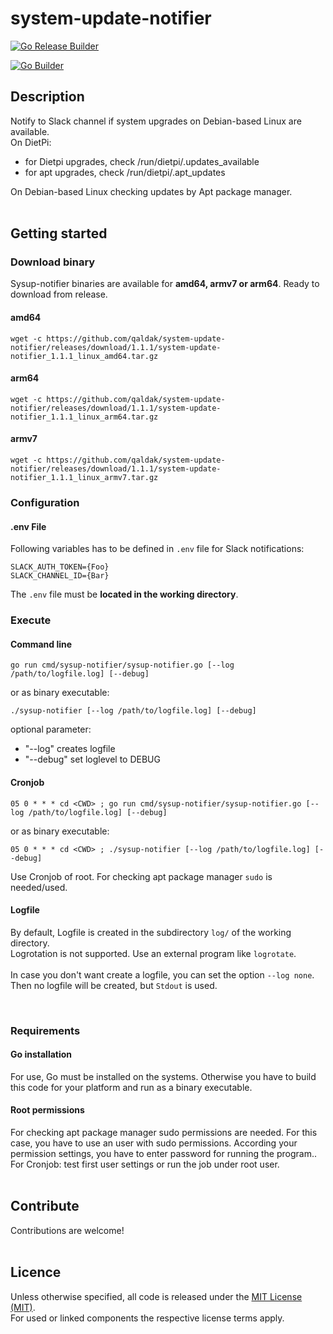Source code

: # system-update-notifier

[![Go Release Builder](https://github.com/qaldak/system-update-notifier/actions/workflows/go-release-builder.yml/badge.svg)](https://github.com/qaldak/system-update-notifier/actions/workflows/go-release-builder.yml)

[![Go Builder](https://github.com/qaldak/system-update-notifier/actions/workflows/go-builder.yml/badge.svg?branch=main)](https://github.com/qaldak/system-update-notifier/actions/workflows/go-builder.yml)

## Description

Notify to Slack channel if system upgrades on Debian-based Linux are available.<br>
On DietPi: <br>

- for Dietpi upgrades, check /run/dietpi/.updates_available<br>
- for apt upgrades, check /run/dietpi/.apt_updates<br>

On Debian-based Linux checking updates by Apt package manager.<br>
<br>

## Getting started

### Download binary

Sysup-notifier binaries are available for **amd64, armv7 or arm64**. Ready to download from release. <br>
#### **amd64**

```
wget -c https://github.com/qaldak/system-update-notifier/releases/download/1.1.1/system-update-notifier_1.1.1_linux_amd64.tar.gz
```

#### **arm64**
```
wget -c https://github.com/qaldak/system-update-notifier/releases/download/1.1.1/system-update-notifier_1.1.1_linux_arm64.tar.gz
```

#### **armv7**
```
wget -c https://github.com/qaldak/system-update-notifier/releases/download/1.1.1/system-update-notifier_1.1.1_linux_armv7.tar.gz
```

### Configuration

#### **.env File**

Following variables has to be defined in `.env` file for Slack notifications:<br>

```
SLACK_AUTH_TOKEN={Foo}
SLACK_CHANNEL_ID={Bar}
```

The `.env` file must be **located in the working directory**.
<br>

### Execute

#### **Command line**

`go run cmd/sysup-notifier/sysup-notifier.go [--log /path/to/logfile.log] [--debug]`<br>

or as binary executable: <br>

`./sysup-notifier [--log /path/to/logfile.log] [--debug]`

optional parameter:

- "--log" creates logfile
- "--debug" set loglevel to DEBUG

#### **Cronjob**

`05 0 * * * cd <CWD> ; go run cmd/sysup-notifier/sysup-notifier.go [--log /path/to/logfile.log] [--debug]` <br>

or as binary executable: <br>

`05 0 * * * cd <CWD> ; ./sysup-notifier [--log /path/to/logfile.log] [--debug]`

Use Cronjob of root. For checking apt package manager `sudo` is needed/used.<br>

#### **Logfile**

By default, Logfile is created in the subdirectory `log/` of the working directory.<br>
Logrotation is not supported. Use an external program like `logrotate`.<br>
<br>
In case you don't want create a logfile, you can set the option `--log none`. Then no logfile will be created, but `Stdout` is used.

<br>

### Requirements

#### **Go installation**

For use, Go must be installed on the systems. Otherwise you have to build this code for your platform and run as a binary executable.

#### **Root permissions**

For checking apt package manager sudo permissions are needed. For this case, you have to use an user with sudo permissions. According your permission settings, you have to enter password for running the program..<br>
For Cronjob: test first user settings or run the job under root user.
<br>
<br>

## Contribute

Contributions are welcome!<br>
<br>

## Licence

Unless otherwise specified, all code is released under the [MIT License (MIT)](LICENSE).<br>
For used or linked components the respective license terms apply.
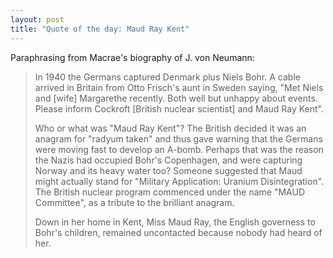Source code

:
 ```yaml
---
layout: post
title: "Quote of the day: Maud Ray Kent"
---
```


Paraphrasing from Macrae's biography of J. von Neumann:

>In 1940 the Germans captured Denmark plus Niels Bohr. A cable arrived
>in Britain from Otto Frisch's aunt in Sweden saying, "Met Niels and [wife]
>Margarethe recently. Both well but unhappy about events. Please inform Cockroft
>[British nuclear scientist] and Maud Ray Kent".
>
>Who or what was "Maud Ray Kent"? The British decided it was an anagram for
>"radyum taken" and thus gave warning that the Germans were moving fast to
>develop an A-bomb. Perhaps that was the reason the Nazis had occupied Bohr's
>Copenhagen, and were capturing Norway and its heavy water too? Someone
>suggested that Maud might actually stand for "Military Application: Uranium
>Disintegration". The British nuclear program commenced under the name "MAUD
>Committee", as a tribute to the brilliant anagram.
>
>Down in her home in Kent, Miss Maud Ray, the English governess to Bohr's
>children, remained uncontacted because nobody had heard of her.

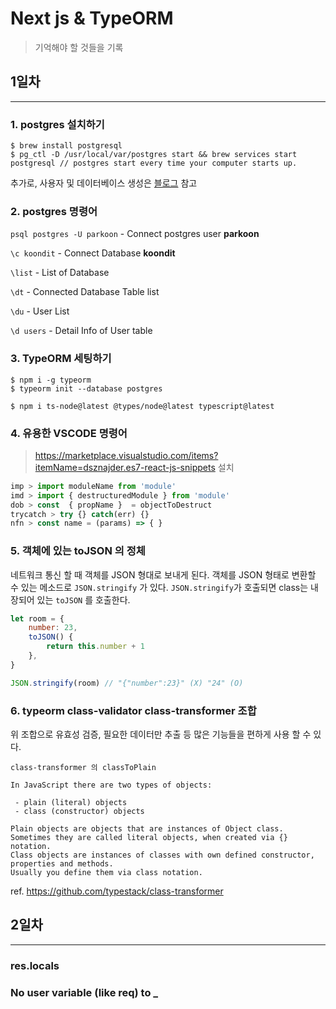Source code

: # Next js & TypeORM

> 기억해야 할 것들을 기록

## 1일차

---

### 1. postgres 설치하기

```
$ brew install postgresql
$ pg_ctl -D /usr/local/var/postgres start && brew services start postgresql // postgres start every time your computer starts up.
```

추가로, 사용자 및 데이터베이스 생성은 [블로그](https://www.codementor.io/@engineerapart/getting-started-with-postgresql-on-mac-osx-are8jcopb) 참고

### 2. postgres 명령어

`psql postgres -U parkoon` - Connect postgres user **parkoon**

`\c koondit` - Connect Database **koondit**

`\list` - List of Database

`\dt` - Connected Database Table list

`\du` - User List

`\d users` - Detail Info of User table

### 3. TypeORM 세팅하기

```
$ npm i -g typeorm
$ typeorm init --database postgres

$ npm i ts-node@latest @types/node@latest typescript@latest
```

### 4. 유용한 VSCODE 명령어

> https://marketplace.visualstudio.com/items?itemName=dsznajder.es7-react-js-snippets 설치

```javascript
imp > import moduleName from 'module'
imd > import { destructuredModule } from 'module'
dob > const  { propName }  = objectToDestruct
trycatch > try {} catch(err) {}
nfn > const name = (params) => { }
```

### 5. 객체에 있는 toJSON 의 정체

네트워크 통신 할 때 객체를 JSON 형대로 보내게 된다. 객체를 JSON 형태로 변환할 수 있는 메소드로 `JSON.stringify` 가 있다. `JSON.stringify`가 호출되면 class는 내장되어 있는 `toJSON` 를 호출한다.

```javascript
let room = {
    number: 23,
    toJSON() {
        return this.number + 1
    },
}

JSON.stringify(room) // "{"number":23}" (X) "24" (O)
```

### 6. typeorm class-validator class-transformer 조합

위 조합으로 유효성 검증, 필요한 데이터만 추출 등 많은 기능들을 편하게 사용 할 수 있다.

`class-transformer 의 classToPlain`

```
In JavaScript there are two types of objects:

 - plain (literal) objects
 - class (constructor) objects

Plain objects are objects that are instances of Object class.
Sometimes they are called literal objects, when created via {} notation.
Class objects are instances of classes with own defined constructor, properties and methods.
Usually you define them via class notation.
```

ref. https://github.com/typestack/class-transformer

## 2일차

---

### res.locals

### No user variable (like req) to \_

□ □ □ □ □ □ □

When the string "manager" appears in a line of the records above, that line is to be copied.

On Debian-based Linux checking updates by Apt package manager.<br>
Use Cronjob of root. For checking apt package manager `sudo` is needed/used.<br>
For checking apt package manager sudo permissions are needed. For this case, you have to use an user with sudo permissions. According your permission settings, you have to enter password for running the program..<br>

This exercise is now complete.